小説 | ナノ
「……一睡も出来なかった」

 考えれば考えるほど謎で答えが見えてこない。
 俺は重い瞼を煩わしく思いつつ、洗面所に向かった。
 鏡に向かい合うと目の下にはうっすらクマが出来ていて、元々華のない顔をよりいっそう盛り下げているものだから、さらにテンションが下がる。
 冷たい水で顔を洗うと幾分かスッキリするがもやもやは取り払えない。いつもよりたくさん、歯磨き粉をつけて歯磨きしてももやもやは消えなかった。

「はぁあ……」

 期待していたぶん、ため息が重い。
 何もしたくない気分だったけど、昨日と違って今日は三郎の昼飯も作らないといけない。

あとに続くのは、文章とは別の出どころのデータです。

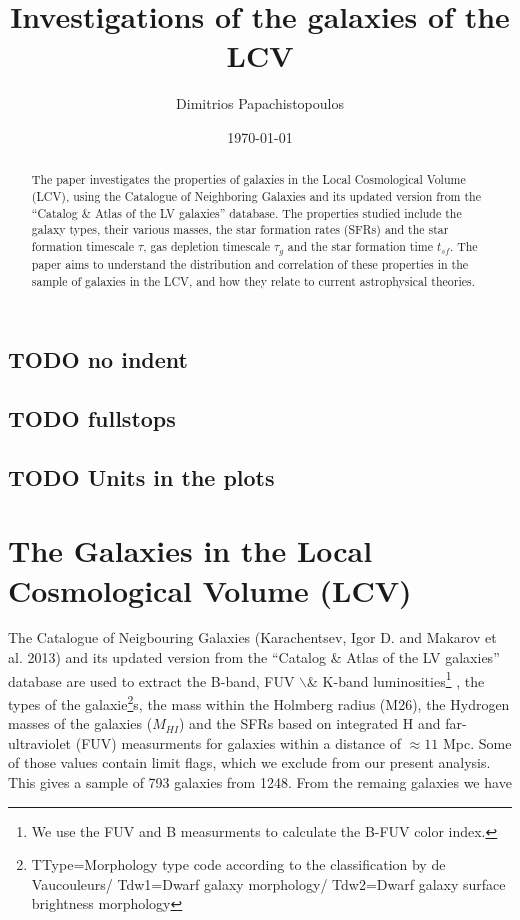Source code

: \documentclass[a4paper,twocolumn]{article}
\author{Dimitrios Papachistopoulos}
\date{\today}
\title{Investigations of the galaxies of the LCV}
\begin{document}
\maketitle

\subsection{{\bfseries\sffamily TODO} no indent}
\label{sec:org8d9b93a}
\subsection{{\bfseries\sffamily TODO} fullstops}
\label{sec:orgde0c807}
\subsection{{\bfseries\sffamily TODO} Units in the plots}
\label{sec:org1a3080c}

\begin{abstract}
The paper investigates the properties of galaxies in the Local Cosmological Volume (LCV), using the Catalogue of Neighboring Galaxies\autocite{karachentsevUPDATEDNEARBYGALAXY2013} and its updated version from the ``Catalog \& Atlas of the LV galaxies'' database\autocite{CatalogLVGalaxies}. The properties studied include the galaxy types, their various masses, the star formation rates (SFRs) and the star formation timescale \(\tau\), gas depletion timescale \(\tau_g\) and the star formation time \(t_{sf}\). The paper aims to understand the distribution and correlation of these properties in the sample of galaxies in the LCV, and how they relate to current astrophysical theories.
\end{abstract}

\section{The Galaxies in the Local Cosmological Volume (LCV)}
\label{sec:org120a319}

The Catalogue of Neigbouring Galaxies (Karachentsev, Igor D. and Makarov  et al. 2013\autocite{karachentsevUPDATEDNEARBYGALAXY2013}) and its updated version from the ``Catalog \& Atlas of the LV galaxies'' database\autocite{CatalogLVGalaxies}  are used to extract the B-band, FUV $\backslash$& K-band luminosities\footnote{We use the FUV and B measurments to calculate the B-FUV color index.} , the types of the galaxie\footnote{TType=Morphology type code according to the classification by de Vaucouleurs/ Tdw1=Dwarf galaxy morphology/ Tdw2=Dwarf galaxy surface brightness morphology}s, the mass within the Holmberg radius (M26), the Hydrogen masses of the galaxies (\(M_{HI}\)) and the SFRs based on integrated  H and far-ultraviolet (FUV) measurments for galaxies within a distance of \(\approx 11\) Mpc. Some of those values contain limit flags, which we exclude from our present analysis. This gives a sample of 793 galaxies from 1248. From the remaing galaxies we have
\end{document}
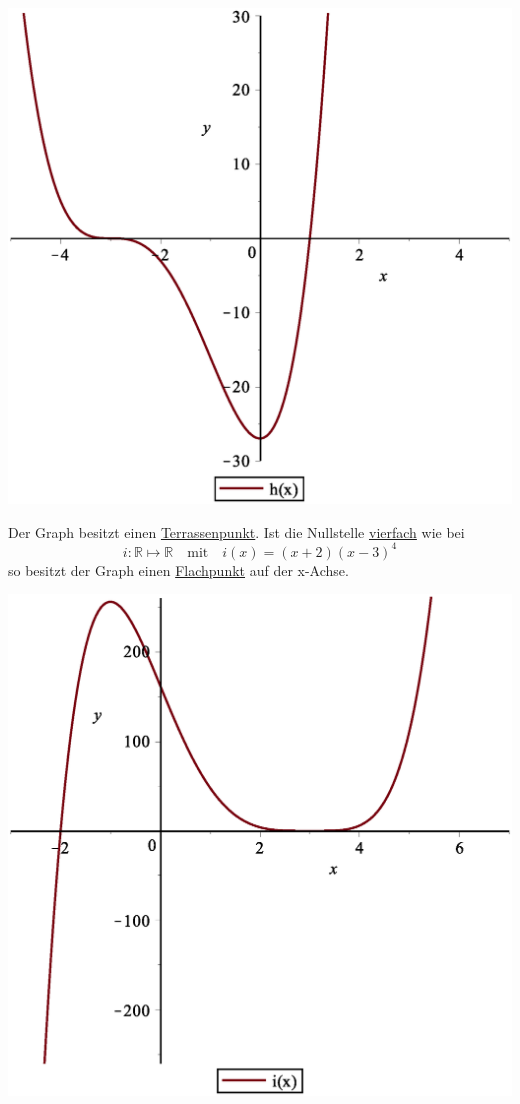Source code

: \documentclass{report}
\begin{document}
\begin{center}
\includegraphics[scale=0.3]{images/ganzrationale_funkt_h.eps}
\end{center}
Der Graph besitzt einen \underline{Terrassenpunkt}. Ist die Nullstelle \underline{vierfach} wie bei
\begin{equation}i: \mathbb{R} \mapsto \mathbb{R} \quad \mbox{mit} \quad i(x) = (x+2)(x-3)^4\end{equation}
so besitzt der Graph einen \underline{Flachpunkt} auf der x-Achse.
\begin{center}
\includegraphics[scale=0.3]{images/ganzrationale_funkt_i.eps}
\end{center}
\end{document}
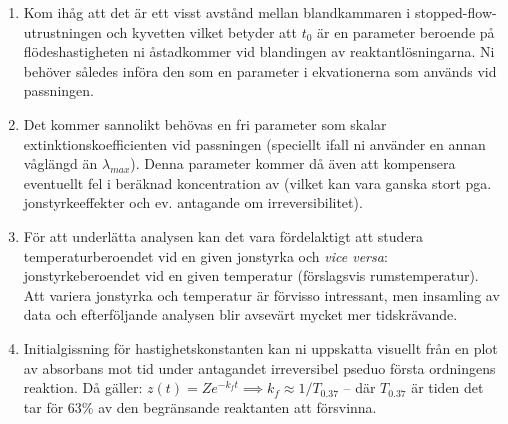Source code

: \begin{enumerate}
\item Kom ihåg att det är ett visst
  avstånd mellan blandkammaren i stopped-flow-utrustningen och
  kyvetten vilket betyder att $t_0$ är en parameter beroende på
  flödeshastigheten ni åstadkommer vid blandingen av
  reaktantlösningarna. Ni behöver således införa den som en parameter i
  ekvationerna som används vid passningen.
\item Det kommer sannolikt behövas en fri parameter som skalar
  extinktionskoefficienten vid passningen (speciellt ifall ni använder en
  annan våglängd än $\lambda_{max}$). Denna parameter kommer då även att
  kompensera eventuellt fel i beräknad koncentration av 
  (vilket kan vara ganska stort pga. jonstyrkeeffekter och ev. antagande
  om irreversibilitet).
\item För att underlätta analysen kan det vara fördelaktigt att studera
  temperaturberoendet vid en given jonstyrka och {\em vice versa}:
  jonstyrkeberoendet vid en given temperatur (förslagsvis
  rumstemperatur). Att variera jonstyrka och temperatur är
  förvisso intressant, men insamling av data och efterföljande analysen
  blir avsevärt mycket mer tidskrävande.
\item Initialgissning för hastighetskonstanten kan ni uppskatta visuellt
  från en plot av absorbans mot tid under antagandet irreversibel pseduo
  första ordningens reaktion. Då gäller: $z(t) = Ze^{-k_f t} \implies k_f
  \approx 1/T_{0.37}$ -- där $T_{0.37}$ är tiden det tar för 63\% av den
  begränsande reaktanten att försvinna.



\end{enumerate}

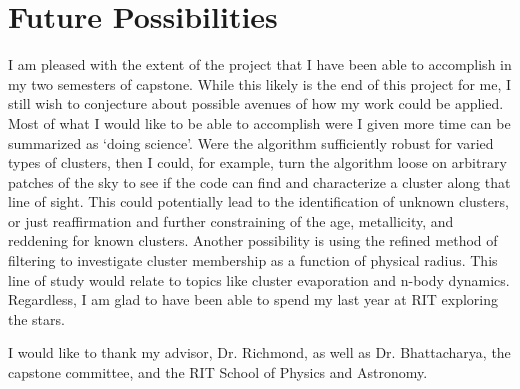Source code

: \documentclass[aps,prb,twocolumn,groupedaddress,nofootinbib,floatfix]{revtex4-1}
\begin{document}
\section*{Future Possibilities}
I am pleased with the extent of the project that I have been able to accomplish in my two semesters of capstone. While this likely is the end of this project for me, I still wish to conjecture about possible avenues of how my work could be applied. Most of what I would like to be able to accomplish were I given more time can be summarized as `doing science'. Were the algorithm sufficiently robust for varied types of clusters, then I could, for example, turn the algorithm loose on arbitrary patches of the sky to see if the code can find and characterize a cluster along that line of sight. This could potentially lead to the identification of unknown clusters, or just reaffirmation and further constraining of the age, metallicity, and reddening for known clusters. Another possibility is using the refined method of filtering to investigate cluster membership as a function of physical radius. This line of study would relate to topics like cluster evaporation and n-body dynamics. Regardless, I am glad to have been able to spend my last year at RIT exploring the stars.

\begin{acknowledgments}
I would like to thank my advisor, Dr. Richmond, as well as Dr. Bhattacharya, the capstone committee, and the RIT School of Physics and Astronomy.
\end{acknowledgments}
%
%



\end{document}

けれど、億劫だとは感じなくてむしろ意気込む自分がいる。
 三郎のことで悩んでいるのに、三郎のためとなると張り切る自分がおかしく思えて、現金だなぁ、と笑っていると後ろからいきなり声をかけられた。

「おはよう」
「わっ!?」
「ごめん、驚いた?」

 俺が反射的に頷くと三郎は、ごめんごめん、と言って頭を掻いた。
 そのちょっとした動作ですらもかっこよく見えてしまうのだから俺は末期かもしれない。
 なんだか恥ずかしくて顔が熱くなる。それを誤魔化すように昼食作りのための材料を冷蔵庫から取り出していると、また後ろから声をかけられた。

「今日の昼飯は何?」
「……オムライス」
「じゃあ俺、ケチャップでハートマークかいて欲しいな」
「え!?」

 動揺して、持っていた卵を落としてしまう。

「ちょ! あー……割れちゃってるわ、もう一ってばドジっ子」

 ケラケラ笑いながらも三郎はテキパキと後片付けをしていく。
 分かっている。いつもの冗談ってことは。
 でも、あの夜のことがあった今。俺がドギマギしてしまうのは致し方ないことだ。やっぱり、三郎と俺は両思いなんじゃないかって。
 俺は口の中にたまった唾を飲み込む。そして、ちょうど床を拭き終わって顔をあげた三郎の目を見て言った。

「さっ、三郎は……お、お、俺のこと、……す、き?」
「? 好きだけど」
「!! ほんと――」
「親友だしな!」
「――え」

 一瞬にして喉がカラカラに渇いて、目の前が真っ暗になった。

「……あの、さ、一昨日の夜……」
「ん? ああ、一昨日の夜のことなら気にすんなよ」
「え」
「一ってば、寝ぼけて俺の布団に入ってきたけど、すぐ出てったしな」

 意味が分からない。だって、俺はたしか一昨日の夜に三郎と……。必死になって記憶を探ったが、その事実に間違いはないはずだ。
 と、なるともしかして三郎は俺とのことを無かったことにしたいのだろうか。親友って言ってくれたのは俺への情けで、今もその綺麗な顔に浮かべている笑顔は偽り。

「…………」
「ん? どした?」
「…………っ」
「……もしかして泣いて――」
「ご、めんっ」

 俺の涙を拭おうと伸びてきた三郎の手が怖くて思わずはねてしまう。
 そんな態度に三郎は少し目を見開いていたけど、そんなの気にする余裕なんてないし、俺はとにかくこの場から逃げ出したくて走り出した。